Return the records exactly as they appear below, omitting the pictures.
(EXTRACTED MATERIAL)
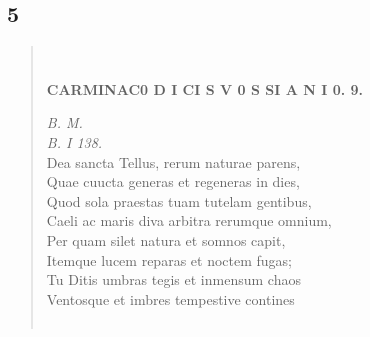 \documentclass[11pt, a4paper]{report}
\begin{document}
            \subsection*{5}
      \begin{verse}
      
        ﻿\pagebreak 
    \begin{center} \textbf{CARMINAC0 D I CI S V 0 S SI A N I 0. 9.} \end{center}\textit{B. M.} \\ \textit{B. I 138.} \\ Dea sancta Tellus, rerum naturae parens, \\ Quae cuucta generas et regeneras in dies, \\ Quod sola praestas  \lbrack tuam \rbrack  tutelam gentibus, \\ Caeli ac maris diva arbitra rerumque omnium, \\ Per quam silet natura et somnos capit, \\ Itemque lucem reparas et noctem fugas; \\ Tu Ditis umbras tegis et inmensum chaos \\ Ventosque et imbres tempestive contines \\ 
        ﻿\pagebreak 

\end{verse}
\end{document}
(End EXTRACTED MATERIAL)
OUTPUT FOR THIS EXERCISE:
 \documentclass[11pt, a4paper]{report}
\begin{document}
            \subsection*{5}
      \begin{verse}
      
        ﻿\pagebreak 
    \begin{center} \textbf{CARMINAC0 D I CI S V 0 S SI A N I 0. 9.} \end{center}\textit{B. M.} \\ \textit{B. I 138.} \\ Dea sancta Tellus, rerum naturae parens, \\ Quae cuucta generas et regeneras in dies, \\ Quod sola praestas  \lbrack tuam \rbrack  tutelam gentibus, \\ Caeli ac maris diva arbitra rerumque omnium, \\ Per quam silet natura et somnos capit, \\ Itemque lucem reparas et noctem fugas; \\ Tu Ditis umbras tegis et inmensum chaos \\ Ventosque et imbres tempestive contines \\ 
        ﻿\pagebreak 

\end{verse}
\end{document}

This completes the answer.